WASHINGTON ― The Senate is expected to vote this week on whether to confirm a judicial nominee who helped draft North Carolina’s voter suppression law and defended racially discriminatory gerrymandering, and who was accused of lying to lawmakers about his role in disenfranchising black voters in the 1990s.
The Senate Judiciary Committee voted along party lines in January to advance the nomination of Thomas Farr, 64, a lawyer whom President Donald Trump picked for a lifetime seat on the U.S. District Court for the Eastern District of North Carolina. The nomination has faced particularly vocal opposition from black lawmakers, civil rights groups and the NAACP, who claim that Farr intentionally disenfranchised voters of color and undermined workers’ rights.
“For the Senate to first bring up the judicial nominee known as the ‘vote-suppressor-in-chief’ adds insult to injury,” said Hilary Shelton, director of the NAACP’s Washington bureau. “It makes crystal clear who stands for voting rights and who stands for voting wrongs.”

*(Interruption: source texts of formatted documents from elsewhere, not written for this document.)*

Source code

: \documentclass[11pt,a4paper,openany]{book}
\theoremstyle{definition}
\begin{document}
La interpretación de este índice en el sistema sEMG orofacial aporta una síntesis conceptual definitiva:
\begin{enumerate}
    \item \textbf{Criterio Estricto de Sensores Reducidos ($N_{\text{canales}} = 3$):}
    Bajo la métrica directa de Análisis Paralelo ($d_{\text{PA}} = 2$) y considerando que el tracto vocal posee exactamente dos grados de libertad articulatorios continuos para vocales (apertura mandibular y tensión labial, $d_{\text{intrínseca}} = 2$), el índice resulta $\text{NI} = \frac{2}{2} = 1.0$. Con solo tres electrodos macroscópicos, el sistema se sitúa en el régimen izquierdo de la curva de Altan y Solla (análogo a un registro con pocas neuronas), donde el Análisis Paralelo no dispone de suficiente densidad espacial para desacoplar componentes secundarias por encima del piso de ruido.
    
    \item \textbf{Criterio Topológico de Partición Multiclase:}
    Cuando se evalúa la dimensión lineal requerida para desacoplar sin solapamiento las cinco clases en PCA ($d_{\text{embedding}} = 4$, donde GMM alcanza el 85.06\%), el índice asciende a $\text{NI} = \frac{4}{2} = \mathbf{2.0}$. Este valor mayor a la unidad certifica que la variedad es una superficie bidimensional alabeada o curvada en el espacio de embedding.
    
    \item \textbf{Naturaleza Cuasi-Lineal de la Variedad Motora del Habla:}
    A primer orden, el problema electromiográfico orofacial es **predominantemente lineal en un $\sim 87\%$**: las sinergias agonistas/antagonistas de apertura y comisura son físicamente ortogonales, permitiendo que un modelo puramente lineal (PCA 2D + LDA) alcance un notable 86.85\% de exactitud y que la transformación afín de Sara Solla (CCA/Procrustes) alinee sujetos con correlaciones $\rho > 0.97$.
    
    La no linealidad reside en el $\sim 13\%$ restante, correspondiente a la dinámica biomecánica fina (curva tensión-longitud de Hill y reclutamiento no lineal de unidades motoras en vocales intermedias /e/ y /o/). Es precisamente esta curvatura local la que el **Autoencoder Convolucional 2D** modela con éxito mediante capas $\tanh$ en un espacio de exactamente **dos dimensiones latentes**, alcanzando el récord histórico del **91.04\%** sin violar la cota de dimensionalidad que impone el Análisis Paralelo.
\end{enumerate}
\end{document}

All of the 49 members who caucus with Democrats in the Senate have pledged to vote against Farr. Sen. Jeff Flake (R-Ariz.) has indicated he will not support any more of Trump’s judicial picks until Senate Majority Leader Mitch McConnell (R-Ky.) allows a vote on legislation protecting special counsel Robert Mueller. This means Democrats would only need to pick up one more vote to sink Farr’s nomination.

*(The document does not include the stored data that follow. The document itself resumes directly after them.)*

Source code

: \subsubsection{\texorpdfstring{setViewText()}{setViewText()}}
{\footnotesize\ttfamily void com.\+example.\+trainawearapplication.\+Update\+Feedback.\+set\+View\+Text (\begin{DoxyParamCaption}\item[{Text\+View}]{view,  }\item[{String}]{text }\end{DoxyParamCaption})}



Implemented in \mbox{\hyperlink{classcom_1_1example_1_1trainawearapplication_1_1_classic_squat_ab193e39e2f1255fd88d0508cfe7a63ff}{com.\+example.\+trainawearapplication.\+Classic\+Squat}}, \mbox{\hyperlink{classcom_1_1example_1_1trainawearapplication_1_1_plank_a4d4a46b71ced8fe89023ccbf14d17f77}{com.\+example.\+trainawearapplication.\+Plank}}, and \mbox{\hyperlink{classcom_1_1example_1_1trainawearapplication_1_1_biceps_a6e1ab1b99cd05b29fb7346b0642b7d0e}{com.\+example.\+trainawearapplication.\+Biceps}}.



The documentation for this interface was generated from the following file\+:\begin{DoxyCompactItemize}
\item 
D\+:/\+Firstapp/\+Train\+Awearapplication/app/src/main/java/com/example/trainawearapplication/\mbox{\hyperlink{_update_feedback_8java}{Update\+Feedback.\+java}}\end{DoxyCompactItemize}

As an attorney, Farr helped write a 2013 North Carolina law that activated a number of voting restrictions, including cutting early voting and requiring voter ID. The GOP-led legislature then hired Farr to defend the law in a federal lawsuit challenging it. During a hearing in the case, Farr denied that the law was intentionally discriminatory, and said it was “not a nefarious thing.” But in 2016, the U.S. Court of Appeals for the 4th Circuit struck down the law, saying North Carolina lawmakers enacted changes that they knew would disproportionately affect African-Americans. The law, the court said, targeted black people “with almost surgical precision.” The U.S. Supreme Court declined to take up an appeal of the decision.
North Carolina Republicans also hired Farr to defend their state and congressional legislative plans. Some of those districts were struck down as unlawfully racially gerrymandered in decisions upheld by the U.S. Supreme Court.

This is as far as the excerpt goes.